**ASSIGNED TASK**. For the data below, work out the number of lines containing the string "black" and answer with that number only.

**DATA PROVIDED**.

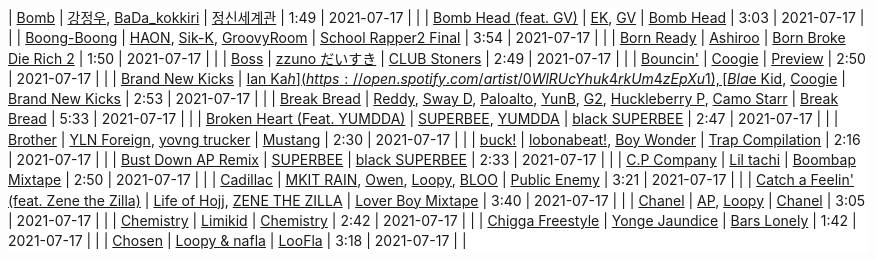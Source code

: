 | [Bomb](https://open.spotify.com/track/7lz1JzUytvGFyFPSkOgdpv) | [강정우](https://open.spotify.com/artist/08uXGExaU3nVMSRnH3Sb1R), [BaDa_kokkiri](https://open.spotify.com/artist/3HK27lqYVgAiu1ukQoe13G) | [정신세계관](https://open.spotify.com/album/6DGVf9oF1Giq7ydfO2v4aw) | 1:49 | 2021-07-17 |  |
| [Bomb Head (feat. GV)](https://open.spotify.com/track/71VtKUtYrDBK3orC4ircF4) | [EK](https://open.spotify.com/artist/56YvXhxjnImPI8N5dvtjm7), [GV](https://open.spotify.com/artist/4DUksJmuVcqb3qc8dAQj3a) | [Bomb Head](https://open.spotify.com/album/1X5VNhYZGqq4p0dxr30kB1) | 3:03 | 2021-07-17 |  |
| [Boong-Boong](https://open.spotify.com/track/4dC5kCBQEMgRjEvlavlsZy) | [HAON](https://open.spotify.com/artist/2krUNMgFZYm5s4Nn0g91W9), [Sik-K](https://open.spotify.com/artist/5DIi2JWfQPTKffaVBlIYRn), [GroovyRoom](https://open.spotify.com/artist/29HqjVbJr3vsc2l6BTI4eB) | [School Rapper2 Final](https://open.spotify.com/album/0ztaWFAYYrIq8bBOvudwuk) | 3:54 | 2021-07-17 |  |
| [Born Ready](https://open.spotify.com/track/6rYNj0tmU9IQPzyxujR0nN) | [Ashiroo](https://open.spotify.com/artist/1jHmcWQrgp5A7w4ZBbW3a0) | [Born Broke Die Rich 2](https://open.spotify.com/album/4Q9XCqDVEO9iNQtluTYn6D) | 1:50 | 2021-07-17 |  |
| [Boss](https://open.spotify.com/track/6hqYjBNALgrqF50ZUPrGIG) | [zzuno だいすき](https://open.spotify.com/artist/3Cc35s16p5duhNj2D2BloJ) | [CLUB Stoners](https://open.spotify.com/album/0TQhA4ncsDpqMmBA2WTN60) | 2:49 | 2021-07-17 |  |
| [Bouncin'](https://open.spotify.com/track/2Crngn070zoNqlVmebiue1) | [Coogie](https://open.spotify.com/artist/0IznZPMUyaPGdqfP4oqBja) | [Preview](https://open.spotify.com/album/7xyMSbIevD0FRhM7v3xRXz) | 2:50 | 2021-07-17 |  |
| [Brand New Kicks](https://open.spotify.com/track/2Manttd88QkJz4QXdIO4wY) | [Ian Ka$h](https://open.spotify.com/artist/0WlRUcYhuk4rkUm4zEpXu1), [Bla$e Kid](https://open.spotify.com/artist/0Jy4xANFq1oRDNUrwQcsnA), [Coogie](https://open.spotify.com/artist/0IznZPMUyaPGdqfP4oqBja) | [Brand New Kicks](https://open.spotify.com/album/6XP3CPOD3ePsuDWmfA3aAn) | 2:53 | 2021-07-17 |  |
| [Break Bread](https://open.spotify.com/track/5Yek9ZolLKTbQFDy9M5hXI) | [Reddy](https://open.spotify.com/artist/69H1Ooj2eBJXLTk3IEBV0v), [Sway D](https://open.spotify.com/artist/3HfWEOcXit3EkuRCt5M3Yd), [Paloalto](https://open.spotify.com/artist/2Yv0nlRtzgPl6u0dsS2hFv), [YunB](https://open.spotify.com/artist/2Z7teNgQJnz6qUp8FmhEtG), [G2](https://open.spotify.com/artist/4ueZwsEtcqcO0IZywqgk66), [Huckleberry P](https://open.spotify.com/artist/4meeMnr8eLacsB31ApsXZS), [Camo Starr](https://open.spotify.com/artist/1ndsWvMxObInmUs5twzbYQ) | [Break Bread](https://open.spotify.com/album/60FtCTkYh49219J8FE06UT) | 5:33 | 2021-07-17 |  |
| [Broken Heart (Feat. YUMDDA)](https://open.spotify.com/track/7c7q2zdGHPt6PKQQ6NwSw0) | [SUPERBEE](https://open.spotify.com/artist/0Q5XzDpn7DCI5jlubok4xb), [YUMDDA](https://open.spotify.com/artist/0su5mZ6qhvOUhz7ckEx8rR) | [black SUPERBEE](https://open.spotify.com/album/4rgFmUY3MKN8flz8Kbxox7) | 2:47 | 2021-07-17 |  |
| [Brother](https://open.spotify.com/track/1J5x4fP8DXpI8FOJqEr9Dt) | [YLN Foreign](https://open.spotify.com/artist/7Lhw1kKfHHKBfcvMSD3DLl), [yovng trucker](https://open.spotify.com/artist/1AyPDHfatxyPxU02gzrXbI) | [Mustang](https://open.spotify.com/album/2Jqiapymk1mdtzye1llTBo) | 2:30 | 2021-07-17 |  |
| [buck!](https://open.spotify.com/track/2ulEKcXbj0dLWYPHZB4T3l) | [lobonabeat!](https://open.spotify.com/artist/3gg70JN79TXhAqklizHOva), [Boy Wonder](https://open.spotify.com/artist/3RIJXn3HRrklN6nNGhLe1Y) | [Trap Compilation](https://open.spotify.com/album/2eEThQKwlxzZ0SPd1LanKp) | 2:16 | 2021-07-17 |  |
| [Bust Down AP Remix](https://open.spotify.com/track/5Q3HG1q4LrMMi0sKOhj1nk) | [SUPERBEE](https://open.spotify.com/artist/0Q5XzDpn7DCI5jlubok4xb) | [black SUPERBEE](https://open.spotify.com/album/4rgFmUY3MKN8flz8Kbxox7) | 2:33 | 2021-07-17 |  |
| [C.P Company](https://open.spotify.com/track/19da2vgtPjopkCWpqqNE0k) | [Lil tachi](https://open.spotify.com/artist/4uqXu5Qybes6RYP8ThjoEV) | [Boombap Mixtape](https://open.spotify.com/album/44pkBrd5ZVUD5bIe93I8Es) | 2:50 | 2021-07-17 |  |
| [Cadillac](https://open.spotify.com/track/4b21IKp7J11ovjl2v5Tz5E) | [MKIT RAIN](https://open.spotify.com/artist/6igrqdSqPvzNhPcT4pwaQX), [Owen](https://open.spotify.com/artist/5rP0axomfqfxm0QavWTdvO), [Loopy](https://open.spotify.com/artist/3l9s67pOK4Stw9yW1wr0Bg), [BLOO](https://open.spotify.com/artist/3ghCvruix2FYZ81DHRlOt1) | [Public Enemy](https://open.spotify.com/album/0XZXBtB9UlQiZEBeVRw1nV) | 3:21 | 2021-07-17 |  |
| [Catch a Feelin' (feat. Zene the Zilla)](https://open.spotify.com/track/75riE9fFDxSixo2ggLsemb) | [Life of Hojj](https://open.spotify.com/artist/0wiFPe2WbdmTEbr2Knl4Cb), [ZENE THE ZILLA](https://open.spotify.com/artist/1MMbv4LTpwbh2APtXuwaZN) | [Lover Boy Mixtape](https://open.spotify.com/album/34xEkbPpGZt28EZfmTXcif) | 3:40 | 2021-07-17 |  |
| [Chanel](https://open.spotify.com/track/0YK88g66DFjvRR7JPSi23B) | [AP](https://open.spotify.com/artist/030C1IESA4uUPXzKA8uhve), [Loopy](https://open.spotify.com/artist/3l9s67pOK4Stw9yW1wr0Bg) | [Chanel](https://open.spotify.com/album/33789ws9mEGwrurgyloPjE) | 3:05 | 2021-07-17 |  |
| [Chemistry](https://open.spotify.com/track/20xlFYuruQSs1Ig2AJTymd) | [Limikid](https://open.spotify.com/artist/5X1aCXxSScRfAErZufKkl9) | [Chemistry](https://open.spotify.com/album/7juLH2kuoJcMbdKUitQOwP) | 2:42 | 2021-07-17 |  |
| [Chigga Freestyle](https://open.spotify.com/track/6Ydp7MQiw3i1rvaEz1bouG) | [Yonge Jaundice](https://open.spotify.com/artist/0ESfTnqcM5os6xjx05jjYT) | [Bars Lonely](https://open.spotify.com/album/42vJ8IQNn1JDmxZIWwc1Em) | 1:42 | 2021-07-17 |  |
| [Chosen](https://open.spotify.com/track/2wGqEx7Zonp7OxhrUd56eY) | [Loopy & nafla](https://open.spotify.com/artist/0Th5ZPrSTxpMyNsMAAvajp) | [LooFla](https://open.spotify.com/album/6wkjHB1a2n6jUcnSU8U9kT) | 3:18 | 2021-07-17 |  |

**RESPONSE BOX**. 2